## What is needed
Pull every line that includes the word "like" out of the data below and copy it.

Excerpts from a dataset
******
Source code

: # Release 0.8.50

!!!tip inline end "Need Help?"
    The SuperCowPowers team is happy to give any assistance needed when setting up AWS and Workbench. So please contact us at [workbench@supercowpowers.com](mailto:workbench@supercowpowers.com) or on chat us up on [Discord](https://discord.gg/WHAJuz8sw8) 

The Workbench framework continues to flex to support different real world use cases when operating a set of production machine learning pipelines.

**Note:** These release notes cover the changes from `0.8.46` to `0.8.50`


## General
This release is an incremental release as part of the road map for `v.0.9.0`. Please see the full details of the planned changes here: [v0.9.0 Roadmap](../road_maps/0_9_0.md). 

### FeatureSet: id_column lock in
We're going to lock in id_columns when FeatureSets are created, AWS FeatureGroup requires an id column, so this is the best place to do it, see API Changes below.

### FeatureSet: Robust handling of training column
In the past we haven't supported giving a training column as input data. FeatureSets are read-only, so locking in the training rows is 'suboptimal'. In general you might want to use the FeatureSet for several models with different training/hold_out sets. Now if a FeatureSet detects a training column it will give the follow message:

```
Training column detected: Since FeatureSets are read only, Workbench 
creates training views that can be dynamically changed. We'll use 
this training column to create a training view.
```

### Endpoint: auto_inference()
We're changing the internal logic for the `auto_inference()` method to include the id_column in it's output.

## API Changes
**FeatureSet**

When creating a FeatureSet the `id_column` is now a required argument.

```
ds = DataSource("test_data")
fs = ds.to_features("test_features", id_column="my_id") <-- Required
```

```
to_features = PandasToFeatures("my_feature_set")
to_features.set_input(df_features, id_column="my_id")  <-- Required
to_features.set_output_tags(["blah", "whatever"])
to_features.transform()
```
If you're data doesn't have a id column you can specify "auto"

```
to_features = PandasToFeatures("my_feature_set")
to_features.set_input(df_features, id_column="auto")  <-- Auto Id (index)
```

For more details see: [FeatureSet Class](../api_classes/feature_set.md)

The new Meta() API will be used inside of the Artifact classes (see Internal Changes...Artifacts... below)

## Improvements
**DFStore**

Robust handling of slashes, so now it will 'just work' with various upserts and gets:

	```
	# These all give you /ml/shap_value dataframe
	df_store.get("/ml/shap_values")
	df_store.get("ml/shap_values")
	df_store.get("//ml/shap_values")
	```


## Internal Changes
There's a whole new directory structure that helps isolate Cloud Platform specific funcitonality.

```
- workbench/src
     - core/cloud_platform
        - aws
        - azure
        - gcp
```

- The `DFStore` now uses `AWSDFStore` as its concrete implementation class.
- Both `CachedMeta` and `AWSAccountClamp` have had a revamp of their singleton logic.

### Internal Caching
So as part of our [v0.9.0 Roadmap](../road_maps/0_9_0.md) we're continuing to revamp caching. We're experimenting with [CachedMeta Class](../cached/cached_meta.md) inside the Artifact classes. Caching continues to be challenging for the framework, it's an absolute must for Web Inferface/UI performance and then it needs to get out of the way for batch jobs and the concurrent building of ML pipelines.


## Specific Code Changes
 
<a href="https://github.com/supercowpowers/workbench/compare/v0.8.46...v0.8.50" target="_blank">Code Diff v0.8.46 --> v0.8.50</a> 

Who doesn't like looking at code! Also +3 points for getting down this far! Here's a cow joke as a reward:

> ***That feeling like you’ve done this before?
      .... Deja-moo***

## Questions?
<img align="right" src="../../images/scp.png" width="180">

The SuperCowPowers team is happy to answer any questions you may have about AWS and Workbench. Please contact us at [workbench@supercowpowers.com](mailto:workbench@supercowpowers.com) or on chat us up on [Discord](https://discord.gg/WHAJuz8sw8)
******
## Response to this task
Who doesn't like looking at code! Also +3 points for getting down this far! Here's a cow joke as a reward:
> ***That feeling like you’ve done this before?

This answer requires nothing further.